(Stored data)
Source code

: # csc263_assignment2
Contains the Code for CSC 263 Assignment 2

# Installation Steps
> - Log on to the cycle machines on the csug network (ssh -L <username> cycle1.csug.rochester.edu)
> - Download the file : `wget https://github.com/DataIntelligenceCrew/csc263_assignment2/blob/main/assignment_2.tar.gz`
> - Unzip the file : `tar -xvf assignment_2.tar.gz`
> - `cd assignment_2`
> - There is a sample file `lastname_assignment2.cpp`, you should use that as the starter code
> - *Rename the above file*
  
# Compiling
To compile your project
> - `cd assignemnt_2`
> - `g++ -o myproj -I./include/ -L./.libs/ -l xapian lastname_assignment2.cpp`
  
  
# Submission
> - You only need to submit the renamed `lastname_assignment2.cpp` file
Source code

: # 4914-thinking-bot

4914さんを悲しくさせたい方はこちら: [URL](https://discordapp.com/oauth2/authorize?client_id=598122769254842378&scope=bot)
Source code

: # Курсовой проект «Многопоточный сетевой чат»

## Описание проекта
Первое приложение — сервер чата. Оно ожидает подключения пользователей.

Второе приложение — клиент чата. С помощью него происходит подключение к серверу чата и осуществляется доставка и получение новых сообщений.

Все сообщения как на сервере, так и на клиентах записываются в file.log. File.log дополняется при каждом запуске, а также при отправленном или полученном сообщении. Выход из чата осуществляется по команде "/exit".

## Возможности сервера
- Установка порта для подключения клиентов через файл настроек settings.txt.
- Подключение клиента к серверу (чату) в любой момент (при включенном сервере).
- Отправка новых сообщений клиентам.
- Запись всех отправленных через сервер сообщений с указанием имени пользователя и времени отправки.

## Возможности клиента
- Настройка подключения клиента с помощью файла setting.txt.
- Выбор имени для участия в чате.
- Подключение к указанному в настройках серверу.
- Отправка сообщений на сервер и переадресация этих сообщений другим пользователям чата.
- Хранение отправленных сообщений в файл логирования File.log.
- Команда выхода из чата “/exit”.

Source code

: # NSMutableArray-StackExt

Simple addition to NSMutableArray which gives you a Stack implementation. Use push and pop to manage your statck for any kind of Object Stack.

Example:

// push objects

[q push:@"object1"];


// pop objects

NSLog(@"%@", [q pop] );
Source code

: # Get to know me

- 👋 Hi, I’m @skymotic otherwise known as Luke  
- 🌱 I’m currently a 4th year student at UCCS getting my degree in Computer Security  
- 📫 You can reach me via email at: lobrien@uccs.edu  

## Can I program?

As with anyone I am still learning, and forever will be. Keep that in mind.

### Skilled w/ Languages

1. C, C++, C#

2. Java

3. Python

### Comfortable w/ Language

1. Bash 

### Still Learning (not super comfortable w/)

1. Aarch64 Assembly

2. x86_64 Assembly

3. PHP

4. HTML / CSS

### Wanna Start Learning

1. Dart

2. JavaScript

About this task »
Every record should be repeated exactly; please leave none out.

Expected output »
Source code

: # csc263_assignment2
Contains the Code for CSC 263 Assignment 2

# Installation Steps
> - Log on to the cycle machines on the csug network (ssh -L <username> cycle1.csug.rochester.edu)
> - Download the file : `wget https://github.com/DataIntelligenceCrew/csc263_assignment2/blob/main/assignment_2.tar.gz`
> - Unzip the file : `tar -xvf assignment_2.tar.gz`
> - `cd assignment_2`
> - There is a sample file `lastname_assignment2.cpp`, you should use that as the starter code
> - *Rename the above file*
  
# Compiling
To compile your project
> - `cd assignemnt_2`
> - `g++ -o myproj -I./include/ -L./.libs/ -l xapian lastname_assignment2.cpp`
  
  
# Submission
> - You only need to submit the renamed `lastname_assignment2.cpp` file
Source code

: # 4914-thinking-bot

4914さんを悲しくさせたい方はこちら: [URL](https://discordapp.com/oauth2/authorize?client_id=598122769254842378&scope=bot)
Source code

: # Курсовой проект «Многопоточный сетевой чат»

## Описание проекта
Первое приложение — сервер чата. Оно ожидает подключения пользователей.

Второе приложение — клиент чата. С помощью него происходит подключение к серверу чата и осуществляется доставка и получение новых сообщений.

Все сообщения как на сервере, так и на клиентах записываются в file.log. File.log дополняется при каждом запуске, а также при отправленном или полученном сообщении. Выход из чата осуществляется по команде "/exit".

## Возможности сервера
- Установка порта для подключения клиентов через файл настроек settings.txt.
- Подключение клиента к серверу (чату) в любой момент (при включенном сервере).
- Отправка новых сообщений клиентам.
- Запись всех отправленных через сервер сообщений с указанием имени пользователя и времени отправки.

## Возможности клиента
- Настройка подключения клиента с помощью файла setting.txt.
- Выбор имени для участия в чате.
- Подключение к указанному в настройках серверу.
- Отправка сообщений на сервер и переадресация этих сообщений другим пользователям чата.
- Хранение отправленных сообщений в файл логирования File.log.
- Команда выхода из чата “/exit”.

Source code

: # NSMutableArray-StackExt

Simple addition to NSMutableArray which gives you a Stack implementation. Use push and pop to manage your statck for any kind of Object Stack.

Example:

// push objects

[q push:@"object1"];


// pop objects

NSLog(@"%@", [q pop] );
Source code

: # Get to know me

- 👋 Hi, I’m @skymotic otherwise known as Luke  
- 🌱 I’m currently a 4th year student at UCCS getting my degree in Computer Security  
- 📫 You can reach me via email at: lobrien@uccs.edu  

## Can I program?

As with anyone I am still learning, and forever will be. Keep that in mind.

### Skilled w/ Languages

1. C, C++, C#

2. Java

3. Python

### Comfortable w/ Language

1. Bash 

### Still Learning (not super comfortable w/)

1. Aarch64 Assembly

2. x86_64 Assembly

3. PHP

4. HTML / CSS

### Wanna Start Learning

1. Dart

2. JavaScript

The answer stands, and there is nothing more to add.